LRISS Aquatic Invasives Project
Aquatic invasive species threaten to take over riparian and wetland areas in the Bridge-Seton Watersheds. Over the last two years, the Lillooet Regional Invasive Species Society (LRISS) has found invasives in several lakes, namely Yellow Flag Iris, Knotweed, and Himalayan Blackberry. Manual removal of Yellow Flag Iris is very labour intensive, but eradication is an attainable goal. This project will continue to remove invasives to protect shoreline and monitor sites that have been treated. LRISS is in partnership with local stakeholders and First Nations to complete this work. The project activities fall within the priority goals as set out in the LRISS Aquatics Action Plan for this region.

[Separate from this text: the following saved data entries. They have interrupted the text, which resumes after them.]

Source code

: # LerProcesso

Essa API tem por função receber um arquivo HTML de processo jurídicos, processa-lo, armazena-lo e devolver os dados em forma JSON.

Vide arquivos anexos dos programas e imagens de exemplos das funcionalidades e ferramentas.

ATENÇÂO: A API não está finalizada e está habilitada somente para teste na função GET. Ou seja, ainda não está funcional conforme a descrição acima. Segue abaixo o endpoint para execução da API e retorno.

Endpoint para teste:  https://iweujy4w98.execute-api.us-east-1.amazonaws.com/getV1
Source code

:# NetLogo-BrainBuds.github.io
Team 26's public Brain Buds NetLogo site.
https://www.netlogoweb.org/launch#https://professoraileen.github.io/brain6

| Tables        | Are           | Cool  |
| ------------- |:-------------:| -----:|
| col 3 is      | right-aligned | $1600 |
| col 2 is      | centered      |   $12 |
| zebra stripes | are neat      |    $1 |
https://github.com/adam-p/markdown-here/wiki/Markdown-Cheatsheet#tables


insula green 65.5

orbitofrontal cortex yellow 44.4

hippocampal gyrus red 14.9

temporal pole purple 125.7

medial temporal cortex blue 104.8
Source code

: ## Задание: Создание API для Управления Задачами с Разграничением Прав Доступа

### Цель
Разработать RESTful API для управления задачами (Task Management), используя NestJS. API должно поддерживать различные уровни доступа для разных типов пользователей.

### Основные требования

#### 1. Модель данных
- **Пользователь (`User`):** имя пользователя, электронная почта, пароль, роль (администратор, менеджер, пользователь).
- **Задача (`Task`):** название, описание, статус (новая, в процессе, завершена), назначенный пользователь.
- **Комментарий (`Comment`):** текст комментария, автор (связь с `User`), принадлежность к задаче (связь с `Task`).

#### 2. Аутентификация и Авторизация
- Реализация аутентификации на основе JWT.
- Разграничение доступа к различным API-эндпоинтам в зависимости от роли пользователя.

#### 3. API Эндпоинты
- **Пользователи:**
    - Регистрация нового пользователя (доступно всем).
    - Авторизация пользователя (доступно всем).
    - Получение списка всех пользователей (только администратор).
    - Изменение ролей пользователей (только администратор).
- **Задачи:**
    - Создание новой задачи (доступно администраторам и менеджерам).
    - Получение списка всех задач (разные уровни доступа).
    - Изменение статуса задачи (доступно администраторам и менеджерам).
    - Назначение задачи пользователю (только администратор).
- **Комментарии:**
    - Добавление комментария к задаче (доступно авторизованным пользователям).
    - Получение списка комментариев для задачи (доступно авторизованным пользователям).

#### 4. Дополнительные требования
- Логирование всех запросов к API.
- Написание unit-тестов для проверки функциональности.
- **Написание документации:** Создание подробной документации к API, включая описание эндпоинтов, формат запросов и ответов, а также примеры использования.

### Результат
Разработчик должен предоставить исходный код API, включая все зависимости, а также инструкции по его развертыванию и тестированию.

Final Report: Executive Summary
The Lillooet Regional Invasive Species Society (LRISS) with the BC Hydro Fish and Wildlife Compensation Program grant has completed the third year of an Aquatic Invasives Project. The study area includes the Bridge-Seton Watersheds. Aquatic invasive species have been detected in the LRISS region and they have the potential to take over shorelines of lakes and creeks. Invasives, like Yellow Flag Iris, can create monocultures along riparian areas that displace native plants and degrade fish and wildlife habitat. This project targeted Yellow Flag Iris (Iris pseudacorus), Himalayan Blackberry (Rubus armeniacus) and Japanese Knotweed (Fallopia japonica).
The goals of this project included:
1. Monitor the sites found and removed on Anderson Lake.
2. Targeted survey for invasives on Tyaughton Creek and Portage Creek and remove invasives found in 2016 survey.
3. Monitor the Yellow Flag Iris and Knotweed sites on Seton and Tyaughton Lakes including the channels of Portage Creek flowing into Seton Lake. Removal of any sites that have returned.
4. Partner with local stakeholders and the Seton Lake First Nations to educate and train them on how to identify aquatic invasives and remove them.
5. Participate in local community events to education the general public about the impacts of invasives and how they can stop their spread.
Benefits to fish and wildlife include the following:
• Conservation of habitat: removal of invasive sites will restore and protect riparian habitat for fish and wildlife.
• Improve science & knowledge: the surveying of shoreline will create a baseline of data that will allow future monitoring of invasives in the region. If invasive sites are found, data about the species, area covered and location are collected for treatment and monitoring purposes.